Consider your windfall and cap policies. A payout cap policy can communicate that, regardless of how much revenue a salesperson brings in, his or her own reward has a limit. There’s little motivation to increase the size of a deal if he or she has one that has the potential to meet and exceed the amount of in a windfall or cap policy. This is true whether applied to a single transaction or across cumulative performance in a performance period. Once you’ve reached the performance that triggers the cap, why push further? These policies do have a time and place for risk-mitigation purposes, or if the salesperson’s role in a transaction is unclear. But they should be used carefully, with full awareness of the psychological effect they carry.


Reviewing Considerations + Avoiding Heuristics = A Winning Formula


Given the considerations we must weigh and the heuristics we must acknowledge, we as sales compensation practitioners should carefully consider multiple facets of psychology to help us avoid errors in our decisions and judgments. Psychology has an important place in our field, and we’d be wise to not underestimate its effect on the success or failure of what we do.


Heuristics in Practice

There are other reasons for sales compensation practitioners to be familiar with psychology; for example, the psychology of decision making and the common cognitive errors made. As sales compensation practitioners we regularly make decisions and judgments that have substantial effects on our organizations, and these decisions often are made in environments of uncertainty.
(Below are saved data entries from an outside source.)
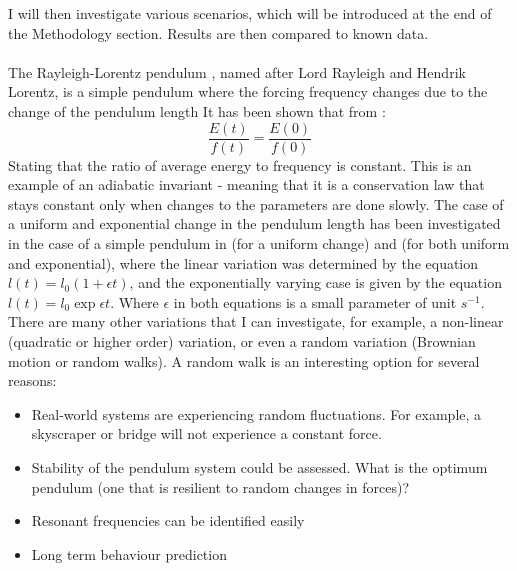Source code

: \documentclass[10pt, twocolumn]{article}
\begin{document}
I will then investigate various scenarios, which will be introduced at the end of the Methodology section. Results are then compared to known data.
\\
\\
The Rayleigh-Lorentz pendulum \cite{Rayleigh1902}, named after Lord Rayleigh and Hendrik Lorentz, is a simple pendulum where the forcing frequency changes due to the change of the pendulum length
It has been shown that from \cite{Rayleigh1902}:
\begin{equation}
    \frac{E(t)}{f(t)} = \frac{E(0)}{f(0)}
    \label{adiabatic}
\end{equation}
Stating that the ratio of average energy to frequency is constant. This is an example of an adiabatic invariant - meaning that it is a conservation law that stays constant only when changes to the parameters are done slowly. The case of a uniform and exponential change in the pendulum length has been investigated in the case of a simple pendulum in \cite{Brearley1966, Werner1969, Ross1979} (for a uniform change) and \cite{SanchezZoido2013} (for both uniform and exponential), where the linear variation was determined by the equation $l(t) = l_0 (1 + \epsilon{t})$, and the exponentially varying case is given by the equation $l(t) = l_0\exp{\epsilon t}$. Where $\epsilon$ in both equations is a small parameter of unit $s^{-1}$. There are many other variations that I can investigate, for example, a non-linear (quadratic or higher order) variation, or even a random variation (Brownian motion or random walks). A random walk is an interesting option for several reasons:
\begin{itemize}
    \item Real-world systems are experiencing random fluctuations. For example, a skyscraper or bridge will not experience a constant force.
    \item Stability of the pendulum system could be assessed. What is the optimum pendulum (one that is resilient to random changes in forces)?
    \item Resonant frequencies can be identified easily
    \item Long term behaviour prediction
\end{itemize}
\end{document}
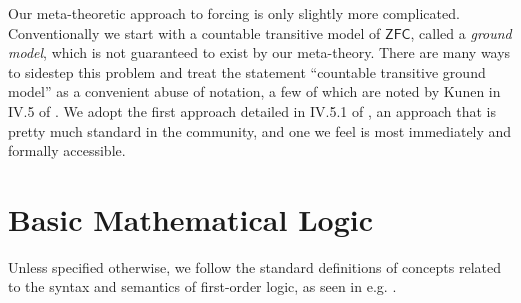 \documentclass[12pt, twoside]{memoir}
\numberwithin{equation}{section}
\theoremstyle{definition}
\theoremstyle{remark}
\theoremstyle{definition}
\theoremstyle{definition}
\theoremstyle{definition}
\theoremstyle{remark}
\begin{document}
Our meta-theoretic approach to forcing is only slightly more complicated. Conventionally we start with a countable transitive model of $\mathsf{ZFC}$, called a \emph{ground model}, which is not guaranteed to exist by our meta-theory. There are many ways to sidestep this problem and treat the statement ``countable transitive ground model'' as a convenient abuse of notation, a few of which are noted by Kunen in IV.5 of \cite{kunen}. We adopt the first approach detailed in IV.5.1 of \cite{kunen}, an approach that is pretty much standard in the community, and one we feel is most immediately and formally accessible.

\section{Basic Mathematical Logic}

Unless specified otherwise, we follow the standard definitions of concepts related to the syntax and semantics of first-order logic, as seen in e.g. \cite{enderton}.
\end{document}
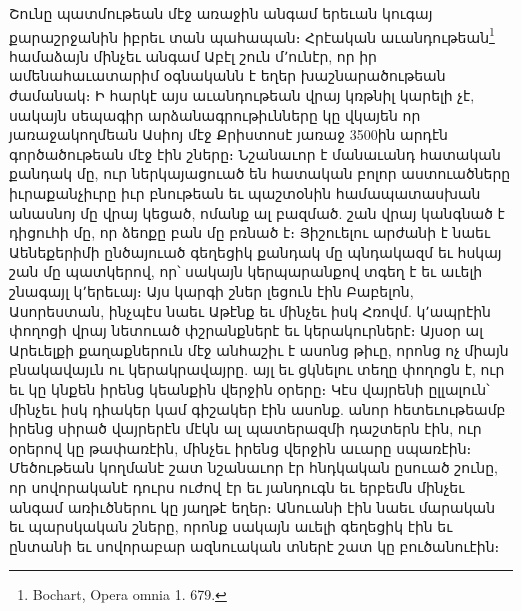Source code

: \documentclass{article}
\begin{document}
{Շունը պատմութեան մէջ առաջին անգամ երեւան կուգայ քարաշրջանին իբրեւ տան պահապան։ Հրէական աւանդութեան\footnote{Bochart, Opera omnia 1. 679.} համաձայն մինչեւ անգամ Աբէլ շուն մ՚ունէր, որ իր ամենահաւատարիմ օգնականն է եղեր խաշնարածութեան ժամանակ։ Ի հարկէ այս աւանդութեան վրայ կռթնիլ կարելի չէ, սակայն սեպագիր արձանագրութիւնները կը վկայեն որ յառաջակողմեան Ասիոյ մէջ Քրիստոսէ յառաջ 3500ին արդէն գործածութեան մէջ էին շները։ Նշանաւոր է մանաւանդ հատական քանդակ մը, ուր ներկայացուած են հատական բոլոր աստուածները իւրաքանչիւրը իւր բնութեան եւ պաշտօնին համապատասխան անասնոյ մը վրայ կեցած, ոմանք ալ բազմած. շան վրայ կանգնած է դիցուհի մը, որ ձեոքը բան մը բռնած է։ Յիշուելու արժանի է նաեւ Աենեքերիմի ընծայուած գեղեցիկ քանդակ մը պնդակազմ եւ հսկայ շան մը պատկերով, որ՝ սակայն կերպարանքով տգեղ է եւ աւելի շնագայլ կ՚երեւայ։ Այս կարգի շներ լեցուն էին Բաբելոն, Ասորեստան, ինչպէս նաեւ Աթէնք եւ մինչեւ իսկ Հռովմ. կ՚ապրէին փողոցի վրայ նետուած փշրանքներէ եւ կերակուրներէ։ Այսօր ալ Արեւելքի քաղաքներուն մէջ անհաշիւ է ասոնց թիւը, որոնց ոչ միայն բնակավայւն ու կերակրավայրը. այլ եւ ցկնելու տեղը փողոցն է, ուր եւ կը կնքեն իրենց կեանքին վերջին օրերը։ Կէս վայրենի ըլլալուն՝ մինչեւ իսկ դիակեր կամ գիշակեր էին ասոնք. անոր հետեւութեամբ իրենց սիրած վայրերէն մէկն ալ պատերազմի դաշտերն էին, ուր օրերով կը թափառէին, մինչեւ իրենց վերջին աւարը սպառէին։ Մեծութեան կողմանէ շատ նշանաւոր էր հնդկական ըսուած շունը, որ սովորականէ դուրս ուժով էր եւ յանդուգն եւ երբեմն մինչեւ անգամ առիւծներու կը յաղթէ եղեր։ Անուանի էին նաեւ մարական եւ պարսկական շները, որոնք սակայն աւելի գեղեցիկ էին եւ ընտանի եւ սովորաբար ազնուական տներէ շատ կը բուծանուէին։

}
\end{document}
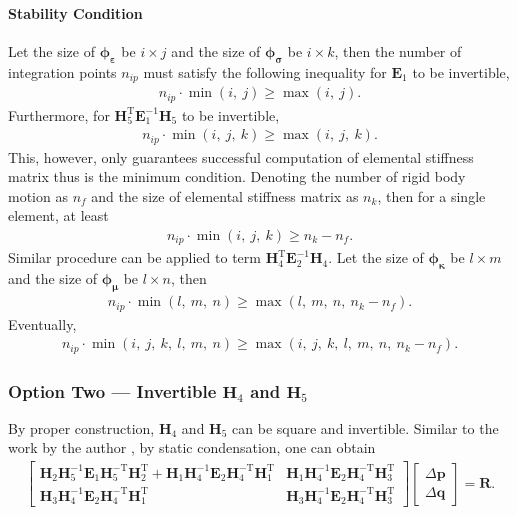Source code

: \documentclass[3p,sort&compress,11pt,fleqn]{elsarticle}
\newcommand*{\mT}{\mathrm{T}}
\begin{document}
\paragraph{Stability Condition}
Let the size of $\mathbold{\phi}_\mathbold{\varepsilon}$ be $i\times{}j$ and the size of $\mathbold{\phi}_\mathbold{\sigma}$ be $i\times{}k$, then the number of integration points $n_{ip}$ must satisfy the following inequality for $\mathbold{E}_1$ to be invertible,
\begin{gather}
n_{ip}\cdot{}\min\left(i,~j\right)\geqslant{}\max\left(i,~j\right).
\end{gather}
Furthermore, for $\mathbold{H}_5^\mT\mathbold{E}_1^{-1}\mathbold{H}_5$ to be invertible,
\begin{gather}
n_{ip}\cdot{}\min\left(i,~j,~k\right)\geqslant{}\max\left(i,~j,~k\right).
\end{gather}
This, however, only guarantees successful computation of elemental stiffness matrix thus is the minimum condition. Denoting the number of rigid body motion as $n_f$ and the size of elemental stiffness matrix as $n_k$, then for a single element, at least
\begin{gather}
n_{ip}\cdot{}\min\left(i,~j,~k\right)\geqslant{}n_k-n_f.
\end{gather}
Similar procedure can be applied to term $\mathbold{H}_4^\mT\mathbold{E}_2^{-1}\mathbold{H}_4$. Let the size of $\mathbold{\phi}_\mathbold{\kappa}$ be $l\times{}m$ and the size of $\mathbold{\phi}_\mathbold{\mu}$ be $l\times{}n$, then
\begin{gather}
n_{ip}\cdot{}\min\left(l,~m,~n\right)\geqslant{}\max\left(l,~m,~n,~n_k-n_f\right).
\end{gather}
Eventually,
\begin{gather}\label{eq:stability}
n_{ip}\cdot{}\min\left(i,~j,~k,~l,~m,~n\right)\geqslant{}\max\left(i,~j,~k,~l,~m,~n,~n_k-n_f\right).
\end{gather}
\subsubsection{Option Two --- Invertible $\mathbold{H}_4$ and $\mathbold{H}_5$}
By proper construction, $\mathbold{H}_4$ and $\mathbold{H}_5$ can be square and invertible. Similar to the work by the author \citep{Chang2019}, by static condensation, one can obtain
\begin{gather}
\begin{bmatrix}
\mathbold{H}_2\mathbold{H}_5^{-1}\mathbold{E}_1\mathbold{H}_5^{-\mT}\mathbold{H}_2^\mT+\mathbold{H}_1\mathbold{H}_4^{-1}\mathbold{E}_2\mathbold{H}_4^{-\mT}\mathbold{H}_1^\mT&\mathbold{H}_1\mathbold{H}_4^{-1}\mathbold{E}_2\mathbold{H}_4^{-\mT}\mathbold{H}_3^\mT\\
\mathbold{H}_3\mathbold{H}_4^{-1}\mathbold{E}_2\mathbold{H}_4^{-\mT}\mathbold{H}_1^\mT&\mathbold{H}_3\mathbold{H}_4^{-1}\mathbold{E}_2\mathbold{H}_4^{-\mT}\mathbold{H}_3^\mT
\end{bmatrix}
\begin{bmatrix}
\Delta\mathbold{p}\\\Delta\mathbold{q}
\end{bmatrix}=\mathbold{R}.
\end{gather}
\end{document}
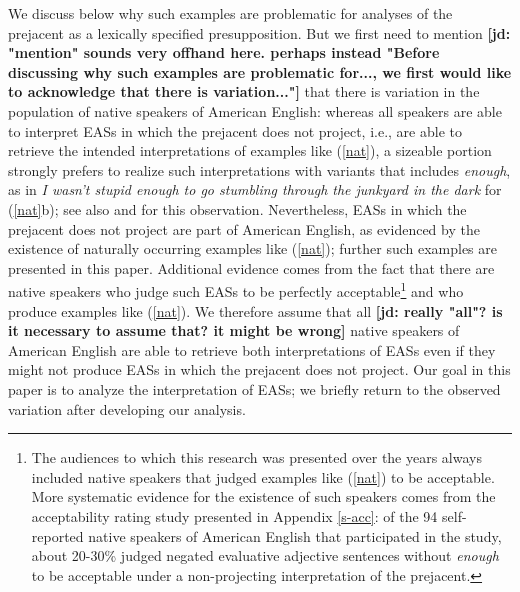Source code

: \documentclass[11pt,fleqn]{article}
\newcommand{\6}{\mbox{$[\hspace*{-.6mm}[$}}
\newcommand{\9}{\mbox{$]\hspace*{-.6mm}]$}}
\newcommand{\jd}[1]{\textbf{\color{red}[jd: #1]}}
\begin{document}
We discuss below why such examples are problematic for analyses of the prejacent as a lexically specified presupposition. But we first need to mention \jd{"mention" sounds very offhand here. perhaps instead "Before discussing why such examples are problematic for..., we first would like to acknowledge that there is variation..."} that there is variation in the population of native speakers of American English: whereas all speakers are able to interpret EASs in which the prejacent does not project, i.e., are able to retrieve the intended interpretations of examples like (\ref{nat}), a sizeable portion strongly prefers to realize such interpretations with variants that includes {\em enough}, as in {\em I wasn't stupid enough to go stumbling through the junkyard in the dark} for (\ref{nat}b); see also \citealt{karttunen2013} and \citealt{karttunen-etal2014} for this observation. Nevertheless, EASs in which the prejacent does not project are part of American English, as evidenced by the existence of naturally occurring examples like (\ref{nat}); further  such examples are presented in this paper. Additional evidence comes from the fact that there are native speakers who judge such EASs to be perfectly acceptable\footnote{The audiences to which this research was presented over the years always included native speakers that judged examples like (\ref{nat}) to be acceptable. More systematic evidence for the existence of such speakers comes from the acceptability rating study presented in Appendix \ref{s-acc}: of the 94 self-reported native speakers of American English that participated in the study, about 20-30\% judged negated evaluative adjective sentences without {\em enough} to be acceptable under a non-projecting interpretation of the prejacent.} and who produce examples like (\ref{nat}). We therefore assume that all \jd{really "all"? is it necessary to assume that? it might be wrong} native speakers of American English are able to retrieve both interpretations of EASs even if they might not produce EASs in which the prejacent does not project. Our goal in this paper is to analyze the interpretation of EASs; we briefly return to the observed variation after developing our analysis.
\end{document}
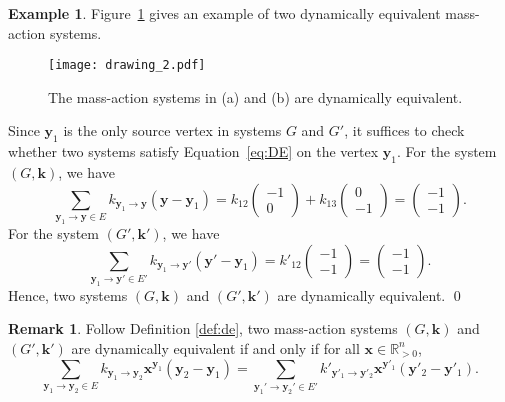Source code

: \documentclass[11pt]{article}
\theoremstyle{plain}
\theoremstyle{definition}
\newtheorem{example}[theorem]{Example}
\newtheorem{remark}[theorem]{Remark}
\theoremstyle{remark}
\newcommand\RR{\mathbb{R}}
\newcommand\by{\boldsymbol{y}}
\newcommand\bk{\boldsymbol{k}}
\newcommand\bx{\boldsymbol{x}}
\begin{document}

\begin{example}
Figure~\ref{fig:dyn_equiv} gives an example of two dynamically equivalent mass-action systems. 

\begin{figure}[!ht]
\centering
\texttt{[image: drawing\_2.pdf]}
\caption{\small The mass-action systems in (a) and (b) are dynamically equivalent.}
\label{fig:dyn_equiv}
\end{figure} 

Since $\by_1$ is the only source vertex in systems $G$ and $G'$, it suffices to check whether two systems satisfy Equation~\eqref{eq:DE} on the vertex $\by_1$.
For the system $(G, \bk)$, we have
\begin{equation}
\sum_{\by_1 \rightarrow \by \in E} k_{\by_1 \rightarrow \by} (\by - \by_1) =
k_{12} \begin{pmatrix} -1 \\ 0 \end{pmatrix}
+ k_{13} \begin{pmatrix} 0 \\ -1 \end{pmatrix}
= \begin{pmatrix} -1 \\ -1 \end{pmatrix}.
\end{equation}
For the system $(G', \bk')$, we have
\begin{equation}
\sum_{\by_1 \rightarrow \by' \in E'} k_{\by_1 \rightarrow \by'} (\by' - \by_1) =
k'_{12} \begin{pmatrix} -1 \\ -1 \end{pmatrix}
= \begin{pmatrix} -1 \\ -1 \end{pmatrix}.
\end{equation}
Hence, two systems $(G, \bk)$ and $(G', \bk')$ are dynamically equivalent.
\qed
\end{example}

\begin{remark}
Follow Definition \ref{def:de}, two mass-action systems $(G, \bk)$ and $(G', \bk')$ are dynamically equivalent if and only if for all $\bx \in \RR_{>0}^{n}$,
\begin{equation}
\label{eq:eqDE}
\sum_{\by_1 \to \by_2 \in E} k_{\by_1  \to \by_2} \bx^{\by_1} (\by_2 - \by_1) 
= \sum_{\by_1' \to \by_2' \in E'} k'_{\by'_1  \to \by'_2} \bx^{\by'_1} (\by'_2 - \by'_1).
\end{equation}
\end{remark}
\end{document}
Psychologists Amos Tversky and Daniel Kahneman pioneered the field of study into common human errors in these environments. They called three of these common mistakes heuristic, or an approach to problem solving that uses a practical method that isn’t guaranteed to work, but is good enough for now.


Representativeness Heuristic

This is a common error made when judging the probability of something based on how similar it is to something else without accounting for other factors. For example, a question like “what is the probability that object A belongs to class B?” frequently arises in sales compensation. Scenarios may be proposed or exceptions requested to compensation policies that are then reviewed for reasonableness. It is important to dig into data that supports (or doesn’t support) the request before deciding, rather than overreacting to anecdotal evidence.


Availability Heuristic

Trying to relate something we are deciding or judging with prior experience results in this heuristic. Readily available memories tend to cloud or distort decision making. Sometimes we assess the likelihood of an event by the ease with which we can think of similar instances. Biases occur because certain types of instances are more memorable than others, even though the less memorable instances may be greater in likelihood. In sales compensation, this heuristic can lead to errors when judging the likelihood of different scenarios and erroneously leaning on memory that selectively recalls certain types of events over others.


Adjustment and Anchoring Heuristic


This heuristic causes frequent errors in estimating — an important component of sales compensation plan modeling. In sales compensation, the implications of this heuristic affect both modeling (not letting randomness affect estimations) and communication. How we communicate the mechanics of a plan and the order of items we communicate can greatly affect the salesperson.